Where the records hold the string "linewidth", show the whole line it sits on.

— Data to use —
╭──

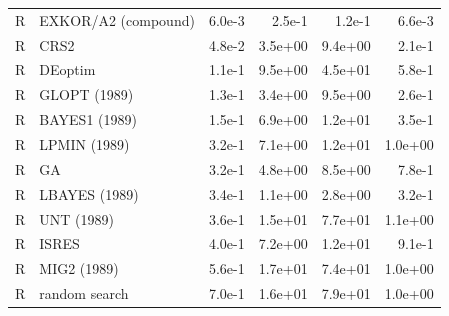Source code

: \begin{tabular}{llrrrr}
R & EXKOR/A2 (compound) & 6.0e-3 & 2.5e-1 & 1.2e-1 & 6.6e-3 \\
R & CRS2 & 4.8e-2 & 3.5e+00 & 9.4e+00 & 2.1e-1 \\
R & DEoptim & 1.1e-1 & 9.5e+00 & 4.5e+01 & 5.8e-1 \\
R & GLOPT (1989) & 1.3e-1 & 3.4e+00 & 9.5e+00 & 2.6e-1 \\
R & BAYES1 (1989) & 1.5e-1 & 6.9e+00 & 1.2e+01 & 3.5e-1 \\
R & LPMIN (1989) & 3.2e-1 & 7.1e+00 & 1.2e+01 & 1.0e+00 \\
R & GA & 3.2e-1 & 4.8e+00 & 8.5e+00 & 7.8e-1 \\
R & LBAYES (1989) & 3.4e-1 & 1.1e+00 & 2.8e+00 & 3.2e-1 \\
R & UNT (1989) & 3.6e-1 & 1.5e+01 & 7.7e+01 & 1.1e+00 \\
R & ISRES & 4.0e-1 & 7.2e+00 & 1.2e+01 & 9.1e-1 \\
R & MIG2 (1989) & 5.6e-1 & 1.7e+01 & 7.4e+01 & 1.0e+00 \\
R & random search & 7.0e-1 & 1.6e+01 & 7.9e+01 & 1.0e+00 \\
\bottomrule
\end{tabular}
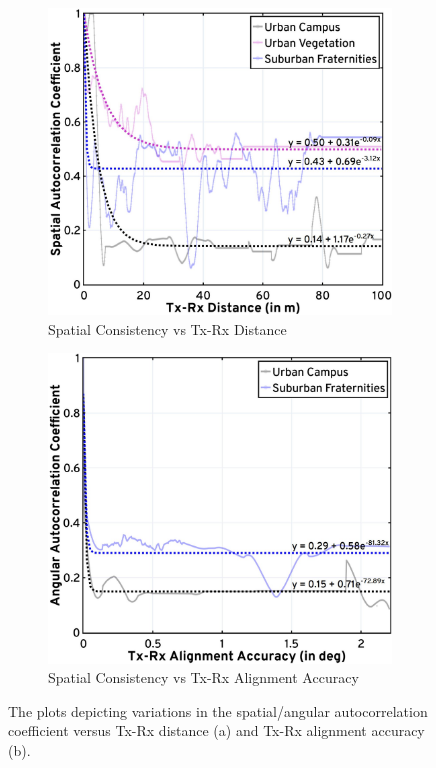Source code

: \documentclass[10pt, twocolumn]{IEEEtran}
\begin{document}
\begin{figure} [t]
     \centering
     \begin{subfigure}{0.496\linewidth}
         \centering
         \includegraphics[width=0.84\linewidth]{figs/sc_distance_updated.jpg}
         \vspace{-1mm}
         \caption{Spatial Consistency vs Tx-Rx Distance}
         \label{F7a}
     \end{subfigure}
     \begin{subfigure}{0.496\linewidth}
         \centering
         \includegraphics[width=0.83\linewidth]{figs/sc_alignment_updated.jpg}
         \vspace{-1mm}
         \caption{Spatial Consistency vs Tx-Rx Alignment Accuracy}
         \label{F7b}
     \end{subfigure}
     \vspace{-2mm}
     \caption{The plots depicting variations in the spatial/angular autocorrelation coefficient versus Tx-Rx distance (a) and Tx-Rx alignment accuracy (b).}
     \label{F7}
     \vspace{-6mm}
\end{figure}
\vspace{-9mm}
\end{document}
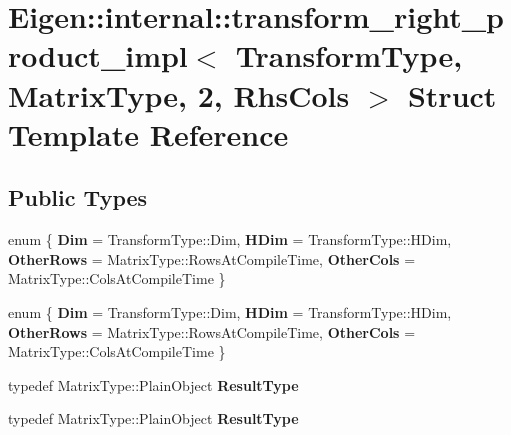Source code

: \hypertarget{struct_eigen_1_1internal_1_1transform__right__product__impl_3_01_transform_type_00_01_matrix_type_00_012_00_01_rhs_cols_01_4}{}\section{Eigen\+:\+:internal\+:\+:transform\+\_\+right\+\_\+product\+\_\+impl$<$ Transform\+Type, Matrix\+Type, 2, Rhs\+Cols $>$ Struct Template Reference}
\label{struct_eigen_1_1internal_1_1transform__right__product__impl_3_01_transform_type_00_01_matrix_type_00_012_00_01_rhs_cols_01_4}
\subsection*{Public Types}
\begin{DoxyCompactItemize}
\item 
\mbox{\label{struct_eigen_1_1internal_1_1transform__right__product__impl_3_01_transform_type_00_01_matrix_type_00_012_00_01_rhs_cols_01_4_a0ae9704947aa16e3fc54b1d8079c25c2}} 
enum \{ {\bfseries Dim} = Transform\+Type\+:\+:Dim, 
{\bfseries H\+Dim} = Transform\+Type\+:\+:H\+Dim, 
{\bfseries Other\+Rows} = Matrix\+Type\+:\+:Rows\+At\+Compile\+Time, 
{\bfseries Other\+Cols} = Matrix\+Type\+:\+:Cols\+At\+Compile\+Time
 \}
\item 
\mbox{\label{struct_eigen_1_1internal_1_1transform__right__product__impl_3_01_transform_type_00_01_matrix_type_00_012_00_01_rhs_cols_01_4_a41b0e77ae6b611980a20eda91963271a}} 
enum \{ {\bfseries Dim} = Transform\+Type\+:\+:Dim, 
{\bfseries H\+Dim} = Transform\+Type\+:\+:H\+Dim, 
{\bfseries Other\+Rows} = Matrix\+Type\+:\+:Rows\+At\+Compile\+Time, 
{\bfseries Other\+Cols} = Matrix\+Type\+:\+:Cols\+At\+Compile\+Time
 \}
\item 
\mbox{\label{struct_eigen_1_1internal_1_1transform__right__product__impl_3_01_transform_type_00_01_matrix_type_00_012_00_01_rhs_cols_01_4_adfedcd76ea23ad81698c0e50b6db04e2}} 
typedef Matrix\+Type\+::\+Plain\+Object {\bfseries Result\+Type}
\item 
\mbox{\label{struct_eigen_1_1internal_1_1transform__right__product__impl_3_01_transform_type_00_01_matrix_type_00_012_00_01_rhs_cols_01_4_adfedcd76ea23ad81698c0e50b6db04e2}} 
typedef Matrix\+Type\+::\+Plain\+Object {\bfseries Result\+Type}
\end{DoxyCompactItemize}
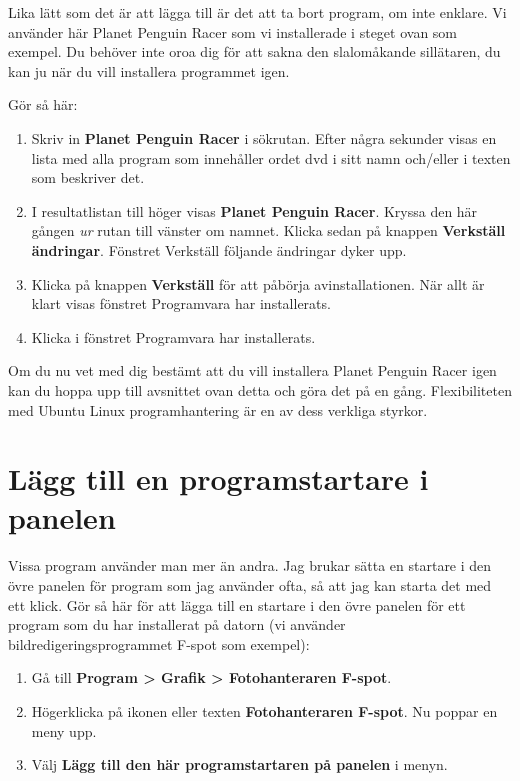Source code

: \documentclass[a4paper,final]{memoir} %
\begin{document}
Lika lätt som det är att lägga till är det att ta bort program, om inte enklare. Vi använder här Planet Penguin Racer som vi installerade i steget ovan som exempel. Du behöver inte oroa dig för att sakna den slalomåkande sillätaren, du kan ju när du vill installera programmet igen.

Gör så här:

\begin{enumerate}

\item Skriv in \textbf{Planet Penguin Racer} i sökrutan. Efter några sekunder visas en lista med alla program som innehåller ordet dvd i sitt namn och/eller i texten som beskriver det. 
\item I resultatlistan till höger visas \textbf{Planet Penguin Racer}. Kryssa den här gången \textit{ur} rutan till vänster om namnet. Klicka sedan på knappen \textbf{Verkställ ändringar}. Fönstret Verkställ följande ändringar dyker upp.
\item Klicka på knappen \textbf{Verkställ} för att påbörja avinstallationen. När allt är klart visas fönstret Programvara har installerats. 
\item Klicka \xstang{} i fönstret Programvara har installerats.

\end{enumerate}

Om du nu vet med dig bestämt att du vill installera Planet Penguin Racer igen kan du hoppa upp till avsnittet ovan detta och göra det på en gång. Flexibiliteten med Ubuntu Linux programhantering är en av dess verkliga styrkor.


\section{Lägg till en programstartare i panelen}\label{enkelprogramstartare}


Vissa program använder man mer än andra. Jag brukar sätta en startare i den övre panelen för program som jag använder ofta, så att jag kan starta det med ett klick. Gör så här för att lägga till en startare i den övre panelen för ett program som du har installerat på datorn (vi använder bildredigeringsprogrammet F-spot som exempel):

\begin{enumerate}

\item Gå till \textbf{Program \textgreater{} Grafik \textgreater{} Fotohanteraren F-spot}.
\item Högerklicka på ikonen eller texten \textbf{Fotohanteraren F-spot}. Nu poppar en meny upp.
\item Välj \textbf{Lägg till den här programstartaren på panelen} i menyn.

\end{enumerate}
\end{document}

╰──

— Task solution —
     \begin{subfigure}{0.496\linewidth}
         \includegraphics[width=0.84\linewidth]{figs/sc_distance_updated.jpg}
     \begin{subfigure}{0.496\linewidth}
         \includegraphics[width=0.83\linewidth]{figs/sc_alignment_updated.jpg}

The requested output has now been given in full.